It will produce melodic splashing sounds at its highest point, while the sound will be tranquil and pleasant at its lowest point.
The bamboo spout is made of Tam Vong bamboo, which is stronger by weight than steel and resists splitting and cracking better than other bamboo species.
Here’s something a little different: a water garden! A water spout and sluices made of bamboo lead to a small pond.
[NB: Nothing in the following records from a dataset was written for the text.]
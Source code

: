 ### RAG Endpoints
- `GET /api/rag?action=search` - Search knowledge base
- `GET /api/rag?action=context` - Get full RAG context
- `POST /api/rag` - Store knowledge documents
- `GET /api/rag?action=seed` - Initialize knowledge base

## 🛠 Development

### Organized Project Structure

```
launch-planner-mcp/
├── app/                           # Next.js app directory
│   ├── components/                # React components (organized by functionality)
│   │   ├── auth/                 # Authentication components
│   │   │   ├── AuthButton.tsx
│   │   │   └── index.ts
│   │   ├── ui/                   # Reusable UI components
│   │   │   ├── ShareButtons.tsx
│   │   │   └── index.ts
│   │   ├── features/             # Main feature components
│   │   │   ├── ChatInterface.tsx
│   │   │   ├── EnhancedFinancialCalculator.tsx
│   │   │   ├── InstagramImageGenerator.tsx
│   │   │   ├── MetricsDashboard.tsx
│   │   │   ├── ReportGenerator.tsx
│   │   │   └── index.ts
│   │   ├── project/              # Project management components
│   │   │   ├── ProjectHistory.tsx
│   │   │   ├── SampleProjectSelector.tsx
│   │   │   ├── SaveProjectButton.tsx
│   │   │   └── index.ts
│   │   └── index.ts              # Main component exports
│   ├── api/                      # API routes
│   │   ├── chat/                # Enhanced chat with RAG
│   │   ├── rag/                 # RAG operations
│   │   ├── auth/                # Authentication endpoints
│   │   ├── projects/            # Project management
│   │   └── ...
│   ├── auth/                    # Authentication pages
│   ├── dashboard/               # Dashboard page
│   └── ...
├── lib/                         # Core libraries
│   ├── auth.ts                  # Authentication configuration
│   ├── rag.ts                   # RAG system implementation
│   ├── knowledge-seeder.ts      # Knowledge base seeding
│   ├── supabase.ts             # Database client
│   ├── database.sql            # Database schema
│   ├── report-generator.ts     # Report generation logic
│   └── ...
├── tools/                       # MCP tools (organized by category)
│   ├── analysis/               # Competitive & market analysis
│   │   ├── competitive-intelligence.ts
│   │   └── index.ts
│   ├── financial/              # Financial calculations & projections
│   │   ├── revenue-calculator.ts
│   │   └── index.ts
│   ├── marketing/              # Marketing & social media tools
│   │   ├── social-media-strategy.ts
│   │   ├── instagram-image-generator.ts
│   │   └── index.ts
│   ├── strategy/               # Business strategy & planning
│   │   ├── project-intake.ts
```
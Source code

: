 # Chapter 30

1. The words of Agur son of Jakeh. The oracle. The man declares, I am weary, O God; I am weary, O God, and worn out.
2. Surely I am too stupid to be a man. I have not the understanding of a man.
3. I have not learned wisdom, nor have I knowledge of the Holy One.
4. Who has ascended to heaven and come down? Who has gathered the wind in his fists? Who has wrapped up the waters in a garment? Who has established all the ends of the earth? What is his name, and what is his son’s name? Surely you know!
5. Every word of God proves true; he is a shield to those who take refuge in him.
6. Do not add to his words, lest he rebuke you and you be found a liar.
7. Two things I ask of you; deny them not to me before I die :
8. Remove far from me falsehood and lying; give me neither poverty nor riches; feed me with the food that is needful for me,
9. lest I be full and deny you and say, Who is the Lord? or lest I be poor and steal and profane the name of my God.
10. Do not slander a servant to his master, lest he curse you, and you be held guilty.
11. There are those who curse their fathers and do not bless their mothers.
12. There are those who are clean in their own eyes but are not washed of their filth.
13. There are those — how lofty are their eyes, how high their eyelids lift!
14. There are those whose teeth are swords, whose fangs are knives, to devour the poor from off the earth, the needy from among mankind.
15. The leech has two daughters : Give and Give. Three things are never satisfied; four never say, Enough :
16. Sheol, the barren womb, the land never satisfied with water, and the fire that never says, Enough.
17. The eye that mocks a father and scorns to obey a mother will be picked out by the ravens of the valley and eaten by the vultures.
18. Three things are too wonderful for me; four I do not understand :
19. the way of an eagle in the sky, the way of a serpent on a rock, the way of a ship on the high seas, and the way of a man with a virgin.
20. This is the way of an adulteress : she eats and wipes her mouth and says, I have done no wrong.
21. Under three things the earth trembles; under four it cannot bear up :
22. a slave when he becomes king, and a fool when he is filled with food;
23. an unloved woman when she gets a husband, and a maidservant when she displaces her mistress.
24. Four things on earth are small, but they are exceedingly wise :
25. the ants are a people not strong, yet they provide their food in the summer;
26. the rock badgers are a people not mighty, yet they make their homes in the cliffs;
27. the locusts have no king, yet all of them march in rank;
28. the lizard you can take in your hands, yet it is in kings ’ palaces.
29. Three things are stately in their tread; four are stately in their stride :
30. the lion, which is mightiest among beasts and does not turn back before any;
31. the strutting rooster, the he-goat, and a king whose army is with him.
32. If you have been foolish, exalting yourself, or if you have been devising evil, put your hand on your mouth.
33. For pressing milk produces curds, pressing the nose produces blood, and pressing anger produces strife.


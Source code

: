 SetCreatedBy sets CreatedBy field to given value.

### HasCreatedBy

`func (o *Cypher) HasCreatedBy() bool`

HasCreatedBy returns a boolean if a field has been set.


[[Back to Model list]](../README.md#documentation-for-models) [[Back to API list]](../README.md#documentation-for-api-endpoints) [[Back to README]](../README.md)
Beginner (Multiple Days) Here’s a quick and easy way to add a relaxing waterfall to your yard. This Japanese bamboo water feature is simple to construct. We’ll show you how to build the bamboo sluice in a single day and we’ll also show you how to build a small pond to catch the water complete with a pump and water plants, if you want to turn this into a weekend project.
With an Antique Japanese Tea Set, you can add a touch of history to your tea party.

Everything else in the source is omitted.